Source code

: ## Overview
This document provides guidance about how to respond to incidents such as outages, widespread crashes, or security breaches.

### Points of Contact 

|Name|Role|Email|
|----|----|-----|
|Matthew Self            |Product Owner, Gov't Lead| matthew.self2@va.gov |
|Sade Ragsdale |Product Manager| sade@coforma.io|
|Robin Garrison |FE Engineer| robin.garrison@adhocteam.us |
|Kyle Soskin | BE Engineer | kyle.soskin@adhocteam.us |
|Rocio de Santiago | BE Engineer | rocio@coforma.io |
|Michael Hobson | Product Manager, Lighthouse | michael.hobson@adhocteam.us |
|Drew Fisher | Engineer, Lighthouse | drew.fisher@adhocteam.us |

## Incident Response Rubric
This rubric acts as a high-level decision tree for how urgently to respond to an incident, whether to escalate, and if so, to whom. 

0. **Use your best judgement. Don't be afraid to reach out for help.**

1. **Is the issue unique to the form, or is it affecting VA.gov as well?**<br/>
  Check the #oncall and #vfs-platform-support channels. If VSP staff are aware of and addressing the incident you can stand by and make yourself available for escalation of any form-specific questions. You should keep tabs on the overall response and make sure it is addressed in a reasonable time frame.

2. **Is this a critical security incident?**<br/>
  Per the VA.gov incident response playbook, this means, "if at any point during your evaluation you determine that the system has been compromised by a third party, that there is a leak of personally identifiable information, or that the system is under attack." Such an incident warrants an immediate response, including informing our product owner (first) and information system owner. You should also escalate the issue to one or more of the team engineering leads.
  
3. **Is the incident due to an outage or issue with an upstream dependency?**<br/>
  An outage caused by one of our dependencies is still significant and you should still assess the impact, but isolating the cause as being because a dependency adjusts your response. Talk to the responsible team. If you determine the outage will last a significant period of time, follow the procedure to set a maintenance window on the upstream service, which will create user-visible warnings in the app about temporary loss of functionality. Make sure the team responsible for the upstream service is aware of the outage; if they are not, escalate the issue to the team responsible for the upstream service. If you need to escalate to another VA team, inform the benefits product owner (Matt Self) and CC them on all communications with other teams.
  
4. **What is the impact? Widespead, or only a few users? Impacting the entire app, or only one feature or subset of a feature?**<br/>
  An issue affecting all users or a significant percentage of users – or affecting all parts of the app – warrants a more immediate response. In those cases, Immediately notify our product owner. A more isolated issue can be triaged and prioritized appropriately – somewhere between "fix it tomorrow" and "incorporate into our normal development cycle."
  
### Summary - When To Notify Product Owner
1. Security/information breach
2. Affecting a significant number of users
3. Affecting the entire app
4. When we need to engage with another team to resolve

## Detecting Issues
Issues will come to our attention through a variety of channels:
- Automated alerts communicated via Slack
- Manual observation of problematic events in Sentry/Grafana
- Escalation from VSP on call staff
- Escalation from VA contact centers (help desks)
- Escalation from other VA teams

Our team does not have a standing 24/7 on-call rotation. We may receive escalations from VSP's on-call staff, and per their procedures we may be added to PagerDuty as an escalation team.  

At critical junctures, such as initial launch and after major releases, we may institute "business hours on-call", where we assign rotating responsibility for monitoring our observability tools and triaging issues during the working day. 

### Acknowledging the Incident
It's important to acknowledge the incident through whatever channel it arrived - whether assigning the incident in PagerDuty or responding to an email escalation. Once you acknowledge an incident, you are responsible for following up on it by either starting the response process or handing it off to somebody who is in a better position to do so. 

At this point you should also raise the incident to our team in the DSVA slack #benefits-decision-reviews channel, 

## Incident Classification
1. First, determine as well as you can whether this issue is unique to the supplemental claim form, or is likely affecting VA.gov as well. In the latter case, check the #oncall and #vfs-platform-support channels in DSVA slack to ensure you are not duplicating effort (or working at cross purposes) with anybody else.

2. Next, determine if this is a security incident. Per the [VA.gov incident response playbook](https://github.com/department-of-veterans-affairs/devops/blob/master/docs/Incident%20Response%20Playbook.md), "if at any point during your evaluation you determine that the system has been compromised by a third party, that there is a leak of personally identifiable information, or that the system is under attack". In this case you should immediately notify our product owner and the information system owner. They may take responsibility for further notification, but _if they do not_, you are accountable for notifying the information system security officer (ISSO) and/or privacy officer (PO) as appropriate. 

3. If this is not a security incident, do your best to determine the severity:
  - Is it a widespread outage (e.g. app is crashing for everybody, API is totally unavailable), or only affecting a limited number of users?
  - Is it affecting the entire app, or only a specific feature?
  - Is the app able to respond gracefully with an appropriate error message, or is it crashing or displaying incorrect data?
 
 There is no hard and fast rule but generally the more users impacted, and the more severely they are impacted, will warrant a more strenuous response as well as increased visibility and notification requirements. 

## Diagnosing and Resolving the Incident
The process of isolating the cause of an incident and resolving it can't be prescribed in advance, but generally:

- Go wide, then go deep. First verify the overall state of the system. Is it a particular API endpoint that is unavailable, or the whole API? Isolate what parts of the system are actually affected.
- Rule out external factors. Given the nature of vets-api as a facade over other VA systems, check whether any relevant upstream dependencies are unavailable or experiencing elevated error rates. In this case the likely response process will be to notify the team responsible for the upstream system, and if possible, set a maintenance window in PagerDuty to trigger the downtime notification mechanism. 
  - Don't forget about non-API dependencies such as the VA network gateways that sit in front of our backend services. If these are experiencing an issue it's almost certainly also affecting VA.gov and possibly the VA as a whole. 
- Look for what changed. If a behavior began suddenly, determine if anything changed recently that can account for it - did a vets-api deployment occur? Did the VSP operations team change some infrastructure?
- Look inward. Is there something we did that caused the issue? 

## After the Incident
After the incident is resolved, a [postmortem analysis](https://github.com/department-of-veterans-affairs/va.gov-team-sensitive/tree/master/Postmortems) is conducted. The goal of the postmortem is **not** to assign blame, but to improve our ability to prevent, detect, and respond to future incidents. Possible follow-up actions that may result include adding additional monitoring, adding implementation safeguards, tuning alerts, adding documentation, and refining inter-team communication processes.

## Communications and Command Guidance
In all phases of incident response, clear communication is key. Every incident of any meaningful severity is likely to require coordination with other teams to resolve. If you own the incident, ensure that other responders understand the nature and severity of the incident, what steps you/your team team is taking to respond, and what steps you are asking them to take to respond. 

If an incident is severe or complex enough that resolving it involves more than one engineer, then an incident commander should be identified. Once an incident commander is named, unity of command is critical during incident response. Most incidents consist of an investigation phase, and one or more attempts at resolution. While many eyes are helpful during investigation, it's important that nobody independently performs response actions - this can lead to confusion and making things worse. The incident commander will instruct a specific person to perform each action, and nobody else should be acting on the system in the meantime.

------------------------

### Task directions
Word for word, write out the data.

### Solution
Source code

: ## Overview
This document provides guidance about how to respond to incidents such as outages, widespread crashes, or security breaches.

### Points of Contact 

|Name|Role|Email|
|----|----|-----|
|Matthew Self            |Product Owner, Gov't Lead| matthew.self2@va.gov |
|Sade Ragsdale |Product Manager| sade@coforma.io|
|Robin Garrison |FE Engineer| robin.garrison@adhocteam.us |
|Kyle Soskin | BE Engineer | kyle.soskin@adhocteam.us |
|Rocio de Santiago | BE Engineer | rocio@coforma.io |
|Michael Hobson | Product Manager, Lighthouse | michael.hobson@adhocteam.us |
|Drew Fisher | Engineer, Lighthouse | drew.fisher@adhocteam.us |

## Incident Response Rubric
This rubric acts as a high-level decision tree for how urgently to respond to an incident, whether to escalate, and if so, to whom. 

0. **Use your best judgement. Don't be afraid to reach out for help.**

1. **Is the issue unique to the form, or is it affecting VA.gov as well?**<br/>
  Check the #oncall and #vfs-platform-support channels. If VSP staff are aware of and addressing the incident you can stand by and make yourself available for escalation of any form-specific questions. You should keep tabs on the overall response and make sure it is addressed in a reasonable time frame.

2. **Is this a critical security incident?**<br/>
  Per the VA.gov incident response playbook, this means, "if at any point during your evaluation you determine that the system has been compromised by a third party, that there is a leak of personally identifiable information, or that the system is under attack." Such an incident warrants an immediate response, including informing our product owner (first) and information system owner. You should also escalate the issue to one or more of the team engineering leads.
  
3. **Is the incident due to an outage or issue with an upstream dependency?**<br/>
  An outage caused by one of our dependencies is still significant and you should still assess the impact, but isolating the cause as being because a dependency adjusts your response. Talk to the responsible team. If you determine the outage will last a significant period of time, follow the procedure to set a maintenance window on the upstream service, which will create user-visible warnings in the app about temporary loss of functionality. Make sure the team responsible for the upstream service is aware of the outage; if they are not, escalate the issue to the team responsible for the upstream service. If you need to escalate to another VA team, inform the benefits product owner (Matt Self) and CC them on all communications with other teams.
  
4. **What is the impact? Widespead, or only a few users? Impacting the entire app, or only one feature or subset of a feature?**<br/>
  An issue affecting all users or a significant percentage of users – or affecting all parts of the app – warrants a more immediate response. In those cases, Immediately notify our product owner. A more isolated issue can be triaged and prioritized appropriately – somewhere between "fix it tomorrow" and "incorporate into our normal development cycle."
  
### Summary - When To Notify Product Owner
1. Security/information breach
2. Affecting a significant number of users
3. Affecting the entire app
4. When we need to engage with another team to resolve

## Detecting Issues
Issues will come to our attention through a variety of channels:
- Automated alerts communicated via Slack
- Manual observation of problematic events in Sentry/Grafana
- Escalation from VSP on call staff
- Escalation from VA contact centers (help desks)
- Escalation from other VA teams

Our team does not have a standing 24/7 on-call rotation. We may receive escalations from VSP's on-call staff, and per their procedures we may be added to PagerDuty as an escalation team.  

At critical junctures, such as initial launch and after major releases, we may institute "business hours on-call", where we assign rotating responsibility for monitoring our observability tools and triaging issues during the working day. 

### Acknowledging the Incident
It's important to acknowledge the incident through whatever channel it arrived - whether assigning the incident in PagerDuty or responding to an email escalation. Once you acknowledge an incident, you are responsible for following up on it by either starting the response process or handing it off to somebody who is in a better position to do so. 

At this point you should also raise the incident to our team in the DSVA slack #benefits-decision-reviews channel, 

## Incident Classification
1. First, determine as well as you can whether this issue is unique to the supplemental claim form, or is likely affecting VA.gov as well. In the latter case, check the #oncall and #vfs-platform-support channels in DSVA slack to ensure you are not duplicating effort (or working at cross purposes) with anybody else.

2. Next, determine if this is a security incident. Per the [VA.gov incident response playbook](https://github.com/department-of-veterans-affairs/devops/blob/master/docs/Incident%20Response%20Playbook.md), "if at any point during your evaluation you determine that the system has been compromised by a third party, that there is a leak of personally identifiable information, or that the system is under attack". In this case you should immediately notify our product owner and the information system owner. They may take responsibility for further notification, but _if they do not_, you are accountable for notifying the information system security officer (ISSO) and/or privacy officer (PO) as appropriate. 

3. If this is not a security incident, do your best to determine the severity:
  - Is it a widespread outage (e.g. app is crashing for everybody, API is totally unavailable), or only affecting a limited number of users?
  - Is it affecting the entire app, or only a specific feature?
  - Is the app able to respond gracefully with an appropriate error message, or is it crashing or displaying incorrect data?
 
 There is no hard and fast rule but generally the more users impacted, and the more severely they are impacted, will warrant a more strenuous response as well as increased visibility and notification requirements. 

## Diagnosing and Resolving the Incident
The process of isolating the cause of an incident and resolving it can't be prescribed in advance, but generally:

- Go wide, then go deep. First verify the overall state of the system. Is it a particular API endpoint that is unavailable, or the whole API? Isolate what parts of the system are actually affected.
- Rule out external factors. Given the nature of vets-api as a facade over other VA systems, check whether any relevant upstream dependencies are unavailable or experiencing elevated error rates. In this case the likely response process will be to notify the team responsible for the upstream system, and if possible, set a maintenance window in PagerDuty to trigger the downtime notification mechanism. 
  - Don't forget about non-API dependencies such as the VA network gateways that sit in front of our backend services. If these are experiencing an issue it's almost certainly also affecting VA.gov and possibly the VA as a whole. 
- Look for what changed. If a behavior began suddenly, determine if anything changed recently that can account for it - did a vets-api deployment occur? Did the VSP operations team change some infrastructure?
- Look inward. Is there something we did that caused the issue? 

## After the Incident
After the incident is resolved, a [postmortem analysis](https://github.com/department-of-veterans-affairs/va.gov-team-sensitive/tree/master/Postmortems) is conducted. The goal of the postmortem is **not** to assign blame, but to improve our ability to prevent, detect, and respond to future incidents. Possible follow-up actions that may result include adding additional monitoring, adding implementation safeguards, tuning alerts, adding documentation, and refining inter-team communication processes.

## Communications and Command Guidance
In all phases of incident response, clear communication is key. Every incident of any meaningful severity is likely to require coordination with other teams to resolve. If you own the incident, ensure that other responders understand the nature and severity of the incident, what steps you/your team team is taking to respond, and what steps you are asking them to take to respond. 

If an incident is severe or complex enough that resolving it involves more than one engineer, then an incident commander should be identified. Once an incident commander is named, unity of command is critical during incident response. Most incidents consist of an investigation phase, and one or more attempts at resolution. While many eyes are helpful during investigation, it's important that nobody independently performs response actions - this can lead to confusion and making things worse. The incident commander will instruct a specific person to perform each action, and nobody else should be acting on the system in the meantime.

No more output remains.